Dataset excerpts.

>>>

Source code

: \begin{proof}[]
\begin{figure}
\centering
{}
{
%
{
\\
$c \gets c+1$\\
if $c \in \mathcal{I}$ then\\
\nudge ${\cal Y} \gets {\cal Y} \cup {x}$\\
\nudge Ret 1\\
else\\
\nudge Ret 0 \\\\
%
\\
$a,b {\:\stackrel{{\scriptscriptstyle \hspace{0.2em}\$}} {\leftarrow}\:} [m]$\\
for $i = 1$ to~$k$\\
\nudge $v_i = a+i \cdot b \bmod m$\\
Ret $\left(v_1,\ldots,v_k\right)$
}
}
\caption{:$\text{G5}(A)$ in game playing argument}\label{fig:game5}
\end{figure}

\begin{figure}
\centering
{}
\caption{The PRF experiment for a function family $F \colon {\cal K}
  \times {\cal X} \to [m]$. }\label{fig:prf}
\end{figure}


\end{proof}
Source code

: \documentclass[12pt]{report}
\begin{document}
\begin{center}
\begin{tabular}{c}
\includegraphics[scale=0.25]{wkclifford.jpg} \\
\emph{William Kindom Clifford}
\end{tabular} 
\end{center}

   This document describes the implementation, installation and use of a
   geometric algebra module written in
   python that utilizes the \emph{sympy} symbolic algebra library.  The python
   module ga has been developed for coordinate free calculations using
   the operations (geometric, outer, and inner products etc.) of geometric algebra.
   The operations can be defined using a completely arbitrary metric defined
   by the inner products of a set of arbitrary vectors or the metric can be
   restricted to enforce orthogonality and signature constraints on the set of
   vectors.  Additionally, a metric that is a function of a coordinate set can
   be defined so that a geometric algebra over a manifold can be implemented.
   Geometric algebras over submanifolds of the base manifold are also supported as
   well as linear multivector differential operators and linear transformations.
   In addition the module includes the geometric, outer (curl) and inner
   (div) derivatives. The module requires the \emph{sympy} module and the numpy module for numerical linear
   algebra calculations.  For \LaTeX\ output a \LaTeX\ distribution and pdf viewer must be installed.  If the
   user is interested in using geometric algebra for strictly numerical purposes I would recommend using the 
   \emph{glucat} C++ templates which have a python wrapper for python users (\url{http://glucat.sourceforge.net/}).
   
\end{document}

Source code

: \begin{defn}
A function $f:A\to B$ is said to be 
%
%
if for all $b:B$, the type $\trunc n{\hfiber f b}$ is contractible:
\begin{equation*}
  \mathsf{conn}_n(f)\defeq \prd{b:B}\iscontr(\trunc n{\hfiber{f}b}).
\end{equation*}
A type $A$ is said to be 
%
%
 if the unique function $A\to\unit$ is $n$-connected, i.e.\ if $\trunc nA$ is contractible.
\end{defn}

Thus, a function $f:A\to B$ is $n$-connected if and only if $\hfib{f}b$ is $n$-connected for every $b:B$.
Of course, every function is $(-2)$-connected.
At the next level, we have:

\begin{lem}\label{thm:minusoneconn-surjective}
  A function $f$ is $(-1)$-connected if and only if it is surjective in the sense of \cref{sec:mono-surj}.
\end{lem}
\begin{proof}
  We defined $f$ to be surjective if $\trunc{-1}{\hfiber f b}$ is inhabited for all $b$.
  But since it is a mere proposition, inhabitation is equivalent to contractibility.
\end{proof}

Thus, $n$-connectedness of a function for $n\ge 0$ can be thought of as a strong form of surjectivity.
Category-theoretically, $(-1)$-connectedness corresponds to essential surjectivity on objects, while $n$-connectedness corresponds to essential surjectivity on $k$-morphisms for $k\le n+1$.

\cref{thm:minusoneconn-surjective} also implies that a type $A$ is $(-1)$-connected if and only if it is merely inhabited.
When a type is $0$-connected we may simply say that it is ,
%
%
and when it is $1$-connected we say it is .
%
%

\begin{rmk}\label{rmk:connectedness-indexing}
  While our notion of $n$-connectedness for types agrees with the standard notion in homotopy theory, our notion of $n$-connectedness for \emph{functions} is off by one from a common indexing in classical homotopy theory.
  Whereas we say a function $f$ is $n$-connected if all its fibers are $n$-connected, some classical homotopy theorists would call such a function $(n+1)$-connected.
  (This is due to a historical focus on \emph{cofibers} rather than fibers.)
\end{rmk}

<<<

Whenever a line in the material contains the word "defined", copy that line.

Output.
   The operations can be defined using a completely arbitrary metric defined
   be defined so that a geometric algebra over a manifold can be implemented.
  We defined $f$ to be surjective if $\trunc{-1}{\hfiber f b}$ is inhabited for all $b$.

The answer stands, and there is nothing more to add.